Par ailleurs, les milieux économiques apportent également un fort soutien au projet, tout comme les cantons romands qui entendent également mener une campagne offensive.
Les deux milliards de compensation
Les deux milliards de francs annuels prévus dans le paquet pour financer l'AVS seront en grande partie à la charge de la Confédération, qui participera à hauteur de 800 millions de francs.
Le solde de 1,2 milliard sera partagé à part égale entre les entreprises et les travailleurs. En cas de oui, les cotisations augmenteraient pour la première fois depuis plus de 40 ans.
L'AVS du futur
En revanche, la RFFA ne répond pas encore à toutes les questions qui touchent à la réforme de l'AVS. A quel âge les travailleurs pourront-ils prendre leur retraite? Sera-t-elle flexible? Sur quelle rente pourront-ils compter?
Une première esquisse est toutefois sur la table: c'est le projet AVS21, présenté l'été dernier par le conseiller fédéral en charge de l'Intérieur Alain Berset. Celui-ci prévoit une retraite pour tous à 65 ans ainsi qu'un financement supplémentaire via la TVA. Elle devrait être augmentée de 1,5 point. Mais en cas de oui à la RFFA le 19 mai, elle serait limitée à 0,7 point.

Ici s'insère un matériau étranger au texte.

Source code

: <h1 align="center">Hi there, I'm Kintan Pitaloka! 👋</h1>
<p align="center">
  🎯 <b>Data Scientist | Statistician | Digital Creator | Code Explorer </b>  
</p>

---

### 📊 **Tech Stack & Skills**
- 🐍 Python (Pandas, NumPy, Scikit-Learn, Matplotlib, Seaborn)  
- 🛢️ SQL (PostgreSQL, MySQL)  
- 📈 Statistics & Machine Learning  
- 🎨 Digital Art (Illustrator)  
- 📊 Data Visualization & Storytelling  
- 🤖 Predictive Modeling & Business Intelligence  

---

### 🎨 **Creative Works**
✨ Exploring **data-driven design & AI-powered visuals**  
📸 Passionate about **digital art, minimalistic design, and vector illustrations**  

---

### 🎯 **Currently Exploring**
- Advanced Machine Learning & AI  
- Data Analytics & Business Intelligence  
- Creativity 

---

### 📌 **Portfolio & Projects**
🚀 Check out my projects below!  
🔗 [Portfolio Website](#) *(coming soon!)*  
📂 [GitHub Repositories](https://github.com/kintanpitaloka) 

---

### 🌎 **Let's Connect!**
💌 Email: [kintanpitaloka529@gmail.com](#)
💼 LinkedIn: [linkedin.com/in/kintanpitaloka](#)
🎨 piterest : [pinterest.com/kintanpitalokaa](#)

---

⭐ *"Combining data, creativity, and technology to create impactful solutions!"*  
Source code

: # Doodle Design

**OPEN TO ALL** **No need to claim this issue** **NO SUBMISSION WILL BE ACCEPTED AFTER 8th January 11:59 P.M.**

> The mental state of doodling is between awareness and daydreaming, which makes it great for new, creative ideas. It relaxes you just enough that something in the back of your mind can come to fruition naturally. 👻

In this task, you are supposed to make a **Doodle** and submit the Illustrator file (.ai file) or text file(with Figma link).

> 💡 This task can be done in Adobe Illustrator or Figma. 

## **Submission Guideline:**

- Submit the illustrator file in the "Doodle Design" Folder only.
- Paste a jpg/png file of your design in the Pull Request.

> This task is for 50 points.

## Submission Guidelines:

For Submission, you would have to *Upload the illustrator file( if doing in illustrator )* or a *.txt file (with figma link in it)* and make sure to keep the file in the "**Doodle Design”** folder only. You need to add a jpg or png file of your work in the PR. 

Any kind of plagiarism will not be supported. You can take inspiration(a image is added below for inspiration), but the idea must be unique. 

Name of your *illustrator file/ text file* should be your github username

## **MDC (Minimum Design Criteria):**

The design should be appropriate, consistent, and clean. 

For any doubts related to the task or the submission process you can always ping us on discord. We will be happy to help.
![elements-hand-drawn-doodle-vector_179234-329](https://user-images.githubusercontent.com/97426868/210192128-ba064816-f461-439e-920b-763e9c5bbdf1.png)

Mais AVS21 ne fait pas l'unanimité. La droite veut restreindre au maximum l'augmentation de la taxe sur la consommation. C'est à cela que doivent servir les deux milliards, estime-t-elle. Elle préfère faire travailler les femmes un an de plus.

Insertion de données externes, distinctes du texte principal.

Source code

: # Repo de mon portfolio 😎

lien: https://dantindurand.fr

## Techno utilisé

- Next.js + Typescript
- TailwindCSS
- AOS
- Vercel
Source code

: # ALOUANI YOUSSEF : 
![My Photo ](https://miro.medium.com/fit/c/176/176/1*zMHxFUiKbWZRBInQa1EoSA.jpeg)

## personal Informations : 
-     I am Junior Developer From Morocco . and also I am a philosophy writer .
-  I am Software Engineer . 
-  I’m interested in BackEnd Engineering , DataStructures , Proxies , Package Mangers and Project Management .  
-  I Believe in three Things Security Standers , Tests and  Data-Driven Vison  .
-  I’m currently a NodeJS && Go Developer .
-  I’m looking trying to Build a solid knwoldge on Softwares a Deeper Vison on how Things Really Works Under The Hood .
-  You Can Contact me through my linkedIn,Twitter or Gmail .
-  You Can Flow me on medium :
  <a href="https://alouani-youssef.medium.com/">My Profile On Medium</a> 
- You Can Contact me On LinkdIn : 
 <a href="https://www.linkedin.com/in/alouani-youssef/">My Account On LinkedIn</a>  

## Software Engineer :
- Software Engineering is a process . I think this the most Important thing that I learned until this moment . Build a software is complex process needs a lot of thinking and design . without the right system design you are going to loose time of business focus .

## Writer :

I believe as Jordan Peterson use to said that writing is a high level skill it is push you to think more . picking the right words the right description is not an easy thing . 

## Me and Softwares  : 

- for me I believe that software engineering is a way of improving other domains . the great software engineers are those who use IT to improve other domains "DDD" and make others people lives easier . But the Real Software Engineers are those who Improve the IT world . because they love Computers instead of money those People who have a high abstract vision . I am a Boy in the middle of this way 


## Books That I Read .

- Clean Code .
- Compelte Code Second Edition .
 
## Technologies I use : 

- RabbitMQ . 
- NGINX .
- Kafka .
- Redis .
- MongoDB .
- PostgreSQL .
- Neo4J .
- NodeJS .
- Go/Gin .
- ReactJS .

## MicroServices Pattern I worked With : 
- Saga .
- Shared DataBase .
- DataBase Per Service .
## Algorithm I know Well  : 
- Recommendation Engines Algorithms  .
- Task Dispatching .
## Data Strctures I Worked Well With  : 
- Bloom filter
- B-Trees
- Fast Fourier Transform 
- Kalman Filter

A l'inverse, pour les socialistes, qui soutiennent aussi RFFA, cet argent frais doit permettre de reporter la hausse de l'âge de la retraite des femmes, en attendant l'égalité salariale. Ils s'appuieront sur ce coussin financier pour combattre le relèvement de 64 à 65 ans.
La fiscalité dans les cantons
Même si le projet est accepté par le peuple le 19 mai, tout ne sera pas réglé. A commencer par le taux d’imposition des entreprises qui sera appliqué dans les cantons, certains devant encore le confirmer. Pour l'heure, ce taux d’imposition varie entre 12% - à Zoug ou Schaffhouse - et 18% à Zurich, alors qu'il se situe à environ 14% à Genève et dans le canton de Vaud.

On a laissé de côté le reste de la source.